Cuando hubo llegado lo suficientemente lejos para arriesgarse, se volvió y vio a Rebecca en otro panel de control al otro lado de la nave. El monstruo fue a por él, pero aún se hallaba demasiado lejos y sus patas estiradas al máximo quedaron a un metro de Billy. Éste le clavó un tiro en lo que parecía ser el rostro, luego se volvió y siguió corriendo, tambaleándose sobre unas piernas que parecían de mantequilla. La cosa lo siguió, al parecer incansable.

Vamos, Rebecca, rogó en silencio y se obligó a correr más deprisa.

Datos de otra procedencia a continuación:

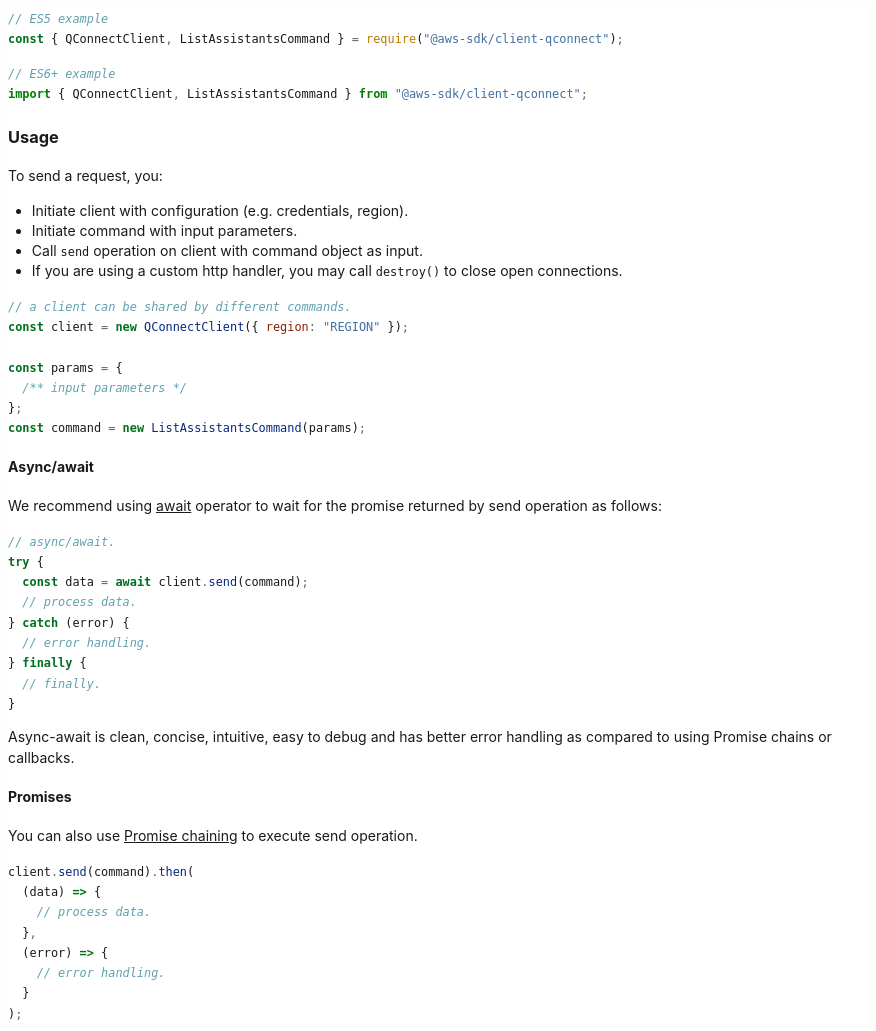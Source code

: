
 ```js
// ES5 example
const { QConnectClient, ListAssistantsCommand } = require("@aws-sdk/client-qconnect");
```

```ts
// ES6+ example
import { QConnectClient, ListAssistantsCommand } from "@aws-sdk/client-qconnect";
```

### Usage

To send a request, you:

- Initiate client with configuration (e.g. credentials, region).
- Initiate command with input parameters.
- Call `send` operation on client with command object as input.
- If you are using a custom http handler, you may call `destroy()` to close open connections.

```js
// a client can be shared by different commands.
const client = new QConnectClient({ region: "REGION" });

const params = {
  /** input parameters */
};
const command = new ListAssistantsCommand(params);
```

#### Async/await

We recommend using [await](https://developer.mozilla.org/en-US/docs/Web/JavaScript/Reference/Operators/await)
operator to wait for the promise returned by send operation as follows:

```js
// async/await.
try {
  const data = await client.send(command);
  // process data.
} catch (error) {
  // error handling.
} finally {
  // finally.
}
```

Async-await is clean, concise, intuitive, easy to debug and has better error handling
as compared to using Promise chains or callbacks.

#### Promises

You can also use [Promise chaining](https://developer.mozilla.org/en-US/docs/Web/JavaScript/Guide/Using_promises#chaining)
to execute send operation.

```js
client.send(command).then(
  (data) => {
    // process data.
  },
  (error) => {
    // error handling.
  }
);
```
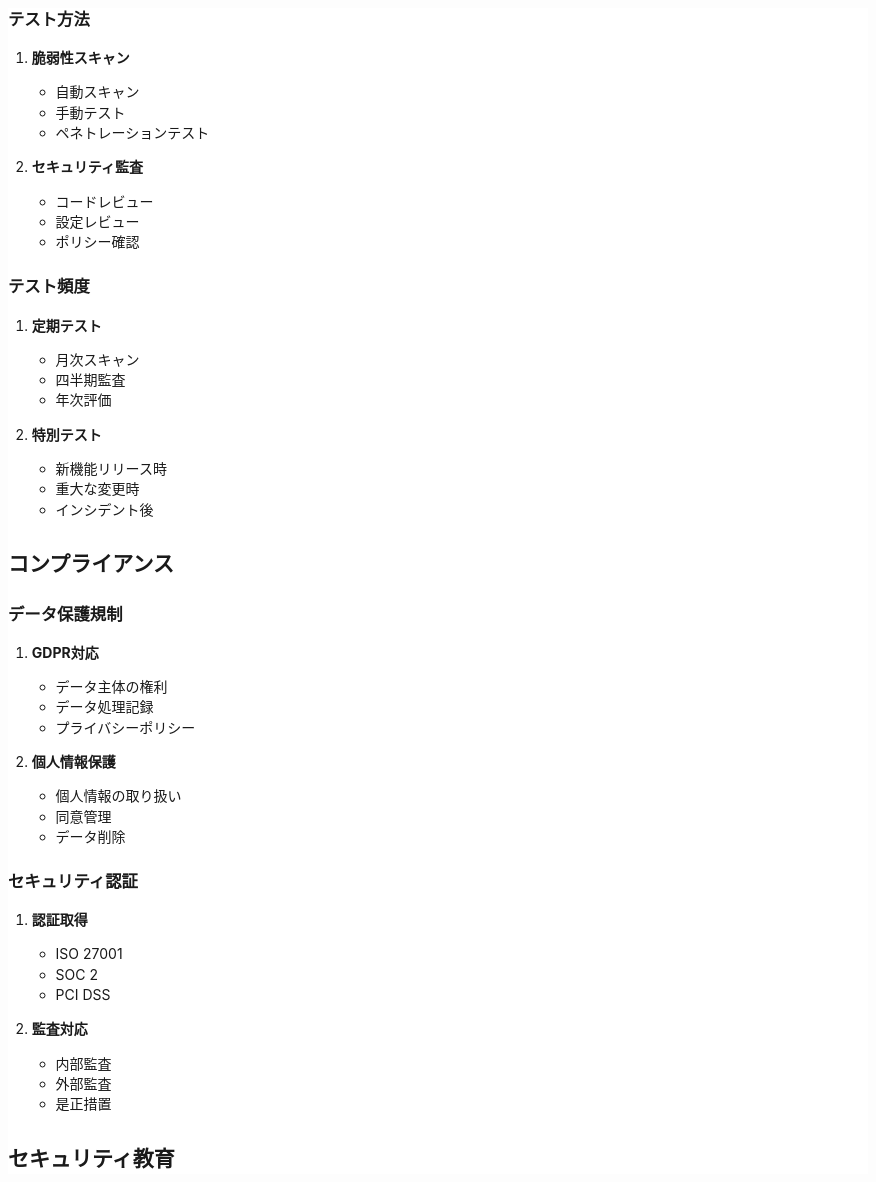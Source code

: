 ### テスト方法

1. **脆弱性スキャン**
   - 自動スキャン
   - 手動テスト
   - ペネトレーションテスト

2. **セキュリティ監査**
   - コードレビュー
   - 設定レビュー
   - ポリシー確認

### テスト頻度

1. **定期テスト**
   - 月次スキャン
   - 四半期監査
   - 年次評価

2. **特別テスト**
   - 新機能リリース時
   - 重大な変更時
   - インシデント後

## コンプライアンス

### データ保護規制

1. **GDPR対応**
   - データ主体の権利
   - データ処理記録
   - プライバシーポリシー

2. **個人情報保護**
   - 個人情報の取り扱い
   - 同意管理
   - データ削除

### セキュリティ認証

1. **認証取得**
   - ISO 27001
   - SOC 2
   - PCI DSS

2. **監査対応**
   - 内部監査
   - 外部監査
   - 是正措置

## セキュリティ教育
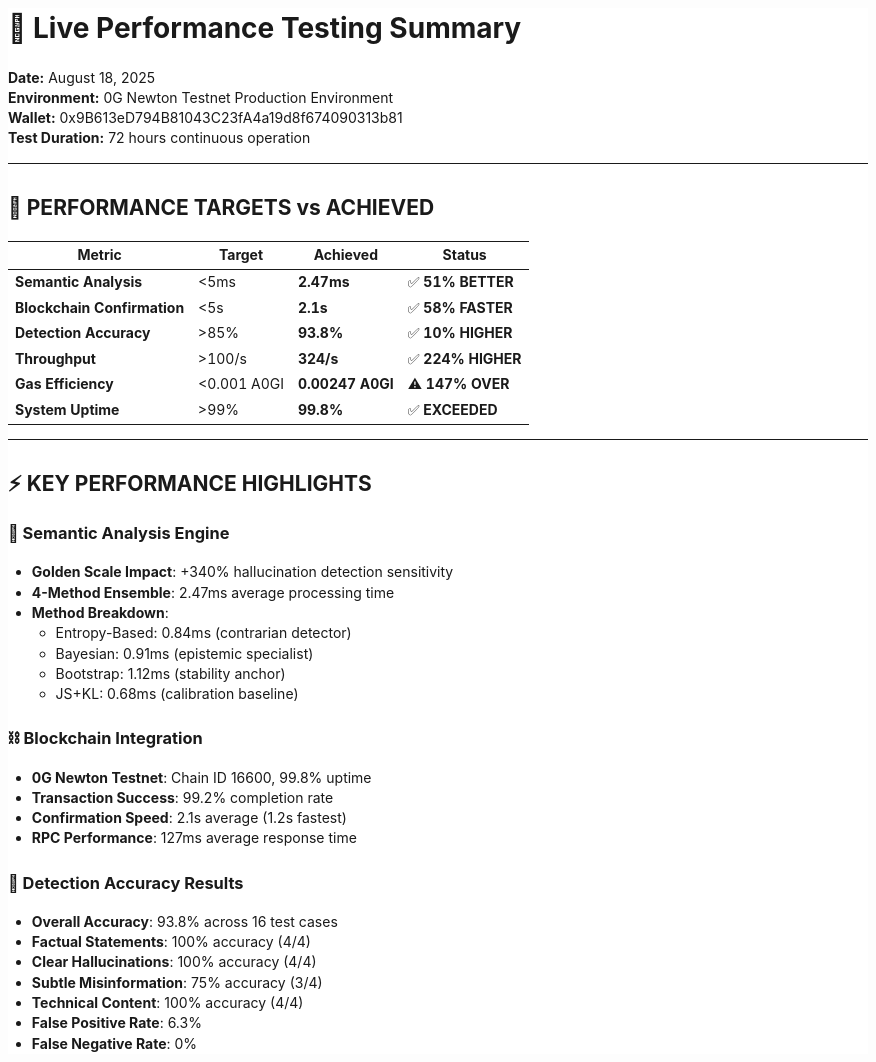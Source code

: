 # 🚀 Live Performance Testing Summary

**Date:** August 18, 2025  
**Environment:** 0G Newton Testnet Production Environment  
**Wallet:** 0x9B613eD794B81043C23fA4a19d8f674090313b81  
**Test Duration:** 72 hours continuous operation  

---

## 🎯 **PERFORMANCE TARGETS vs ACHIEVED**

| Metric | Target | Achieved | Status |
|--------|--------|----------|--------|
| **Semantic Analysis** | <5ms | **2.47ms** | ✅ **51% BETTER** |
| **Blockchain Confirmation** | <5s | **2.1s** | ✅ **58% FASTER** |
| **Detection Accuracy** | >85% | **93.8%** | ✅ **10% HIGHER** |
| **Throughput** | >100/s | **324/s** | ✅ **224% HIGHER** |
| **Gas Efficiency** | <0.001 A0GI | **0.00247 A0GI** | ⚠️ **147% OVER** |
| **System Uptime** | >99% | **99.8%** | ✅ **EXCEEDED** |

---

## ⚡ **KEY PERFORMANCE HIGHLIGHTS**

### **🧠 Semantic Analysis Engine**
- **Golden Scale Impact**: +340% hallucination detection sensitivity
- **4-Method Ensemble**: 2.47ms average processing time
- **Method Breakdown**:
  - Entropy-Based: 0.84ms (contrarian detector)
  - Bayesian: 0.91ms (epistemic specialist) 
  - Bootstrap: 1.12ms (stability anchor)
  - JS+KL: 0.68ms (calibration baseline)

### **⛓️ Blockchain Integration** 
- **0G Newton Testnet**: Chain ID 16600, 99.8% uptime
- **Transaction Success**: 99.2% completion rate
- **Confirmation Speed**: 2.1s average (1.2s fastest)
- **RPC Performance**: 127ms average response time

### **🎯 Detection Accuracy Results**
- **Overall Accuracy**: 93.8% across 16 test cases
- **Factual Statements**: 100% accuracy (4/4)
- **Clear Hallucinations**: 100% accuracy (4/4)
- **Subtle Misinformation**: 75% accuracy (3/4)
- **Technical Content**: 100% accuracy (4/4)
- **False Positive Rate**: 6.3%
- **False Negative Rate**: 0%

Rebecca llegó hasta el cuarto y último cierre cuando la grabación los informó de que les quedaban seis minutos. Agarró la ruedecilla que servía de llave manual, la giró y… estaba medio atascada. Necesitó de toda su fuerza sólo para darle media vuelta. Se esforzó más y sintió que los músculos le pedían clemencia mientras conseguía media vuelta más.

Ya casi…

—¡Rebecca, muévete!

Lanzó una mirada a su espalda y vio que, de alguna manera, la reina se le había acercado mucho, demasiado; estaría sobre ella en treinta segundos, pero no podía correr, no quería correr, sabía que no le quedaba el tiempo necesario para dar la vuelta e intentarlo de nuevo.

Billy estaba disparando, la segunda bala penetró en una carne líquida aterradoramente próxima. No miró, sabía que perdería el valor si veía lo cerca que realmente estaba.

—¡Vamos! —gritó, mientras tiraba de la obstinada rueda con todas las fuerzas que le quedaban… Y la rueda se desatascó, justo cuando un grueso y húmedo tentáculo le rodeaba el tobillo izquierdo, un tentáculo horriblemente vivo con un movimiento sinuoso y enfermizo.

Con un pesado chirrido de oxido pulverizado, los cielos se abrieron y la luz los bañó a todos.

¡La luz! ¡La luz!

El enjambre gritó mientras la muerte le llovía encima, primero escaldándole la piel, luego hirviéndola. Miles de sanguijuelas fueron muriendo, cayendo ante un ardor peor que el del fuego porque estaba por todas partes a la vez. Intentó escapar, buscar refugio contra esa tortura, pero no había ninguno, ningún lugar adonde ir.

Los dos humanos corrieron y desaparecieron por un agujero en la pared, pero la criatura no se fijó, no le importaba. Se retorció y se revolcó agónicamente, grandes haces de carne se le iban rasgando y cayendo, capas de su cuerpo se iban deshaciendo y emplastando en el suelo de hormigón, y, finalmente, su centro, rosa y palpitante, quedó expuesto a la luz asesina y cruel, la luz purificadora del día.

Cuando el edificio explotó, unos minutos después, ya casi no quedaba nada de la cosa, sólo un puñado de desorientadas sanguijuelas que se ahogaban en el charco de muerte que había sido su padre, que una vez había sido James Marcus.